Challenge 1: Finding fractions of amounts where the numerator is 1.

e.g. What is 1/7 of 21?

To find 1/7 of 21, we need to split 21 into 7 equal parts.

So 21 divided by 7 = 3

1/7 of 21 = 3

Challenge 2: Finding fractions of amounts where the numerator is greater than 1.

e.g. What is 3/7 of 21?

- Find 1/7 to begin with, by splitting 21 into 7 equal parts.

21 divided by 7 = 3, so 1/7 of 21 = 3.

- Now, if we know that 1/7 = 3, we know that 3/7 must be three lots of this

3 x 3 = 9

So 3/7 of 21 = 9

Challenge 3: Finding a fraction more or less than an amount.

e.g. Find 3/7 *less** *than 21

- Find 1/7 to begin with, by splitting 21 into 7 equal parts.

21 divided by 7 = 3, so 1/7 of 21 = 3.

- Now, if we know that 1/7 = 3, we know that 3/7 must be three lots of this

3 x 3 = 9

So 3/7 of 21 = 9

- Finally, we are finding 3/9 __less__ than 21, so subtract 9 from 21

3/7 less than 21 = 12

Well done and thank you to Lloyd for spotting two mistakes in the challenge 3 answers! I've now corrected these

__Date set: Thursday 4th June 2020__

Today in maths you're going to be finding fractions of amounts. We're going to be using bar models to help us to understand how to calculate fractions of amounts. Chose one of the three challenges today. You have two sheets to complete in your challenge, and the answers can be found beneath your work.

I have uploaded some examples as pictures below which might help you with your work. The first one shows you how to use a bar model to help you to find a fraction of an amount.

__Date set: Wednesday 3rd June 2020__

Today in maths you're going to continue thinking about equivalent fractions. There are three different challenge levels today below (with answers included).

Use yesterday's top tips and examples to support you with this task. I've also uploaded an example below of how to shade in fractions of a shape, to support you with some of the questions.

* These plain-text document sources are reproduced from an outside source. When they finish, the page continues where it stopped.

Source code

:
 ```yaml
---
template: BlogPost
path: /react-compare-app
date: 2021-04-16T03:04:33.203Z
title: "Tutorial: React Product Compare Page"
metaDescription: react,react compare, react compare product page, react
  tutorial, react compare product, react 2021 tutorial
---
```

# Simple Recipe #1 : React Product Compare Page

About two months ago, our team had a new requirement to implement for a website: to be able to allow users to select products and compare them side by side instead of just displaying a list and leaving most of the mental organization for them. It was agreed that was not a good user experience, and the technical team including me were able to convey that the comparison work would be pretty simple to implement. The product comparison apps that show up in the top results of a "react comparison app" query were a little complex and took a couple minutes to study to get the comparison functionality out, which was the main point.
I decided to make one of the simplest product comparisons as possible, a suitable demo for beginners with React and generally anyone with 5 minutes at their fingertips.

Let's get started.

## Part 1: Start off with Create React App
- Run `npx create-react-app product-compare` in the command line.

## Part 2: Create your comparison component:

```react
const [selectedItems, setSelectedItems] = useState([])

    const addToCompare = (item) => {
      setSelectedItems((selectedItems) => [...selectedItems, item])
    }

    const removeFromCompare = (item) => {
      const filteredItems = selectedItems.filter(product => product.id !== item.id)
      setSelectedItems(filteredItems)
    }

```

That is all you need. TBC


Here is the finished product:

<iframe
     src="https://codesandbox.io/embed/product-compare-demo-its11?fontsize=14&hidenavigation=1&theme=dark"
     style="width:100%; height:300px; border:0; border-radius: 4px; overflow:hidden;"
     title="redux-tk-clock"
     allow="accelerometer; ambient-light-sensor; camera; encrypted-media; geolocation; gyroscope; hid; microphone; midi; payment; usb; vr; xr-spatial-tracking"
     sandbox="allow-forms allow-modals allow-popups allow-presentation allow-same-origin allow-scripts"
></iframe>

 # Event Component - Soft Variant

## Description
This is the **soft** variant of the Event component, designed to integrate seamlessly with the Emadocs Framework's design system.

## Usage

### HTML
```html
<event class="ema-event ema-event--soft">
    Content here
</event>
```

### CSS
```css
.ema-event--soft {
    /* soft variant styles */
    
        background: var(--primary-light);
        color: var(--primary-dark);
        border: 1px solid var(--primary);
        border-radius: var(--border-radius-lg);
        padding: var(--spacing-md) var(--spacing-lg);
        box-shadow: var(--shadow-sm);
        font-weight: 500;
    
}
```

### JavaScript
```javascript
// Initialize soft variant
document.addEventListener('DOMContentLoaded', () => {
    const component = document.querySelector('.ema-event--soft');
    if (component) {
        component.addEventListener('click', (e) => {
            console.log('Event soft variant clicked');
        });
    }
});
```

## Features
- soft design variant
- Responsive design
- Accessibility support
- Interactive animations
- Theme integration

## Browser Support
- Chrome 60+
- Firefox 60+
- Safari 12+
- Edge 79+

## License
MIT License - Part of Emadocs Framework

__Date set: Tuesday 2nd June 2020__

Today you're going to be having a look at equivalent fractions. These are fractions which are the __same size__ but are __expressed__ (or written) in different ways.

Follow this link - watch the videos and read the information. Do not do the activities - I've uploaded your activities for today below! https://www.bbc.co.uk/bitesize/articles/zv798xs

There are three different challenge levels today (with answers beneath the tasks).

Here are some top tips to succeed, and I've also uploaded an example question below.

- When given a shape with a fraction of it shaded in, write down the fraction you can see. For example, if two out of five equal sections are shaded in, this = 2/5

- Then think about what you can multiply or divide __both__ the numerator and the denominator by to find equivalent fractions. For example 2/5 can be multiplied by 2 to get 4/10.

__Date set: Friday 22nd May 2020__

Today you're go have a go at solving The Mystery of The Festival Camping Chaos! You can find the challenge and the answers in the same document below. Solve each clue to find the culprit!

This is quite a long challenge, so if you're not a confident mathematician try the clues which look suitable for you to solve, and narrow down the culprits as much as possible. It doesn't matter if you don't complete it all, it's just a little bit of fun to end the term.

__Top tips:__

For Clue 2, if you're not sure, use your written methods for division (bus stop method) and multiplication. These work exactly the same for decimal numbers!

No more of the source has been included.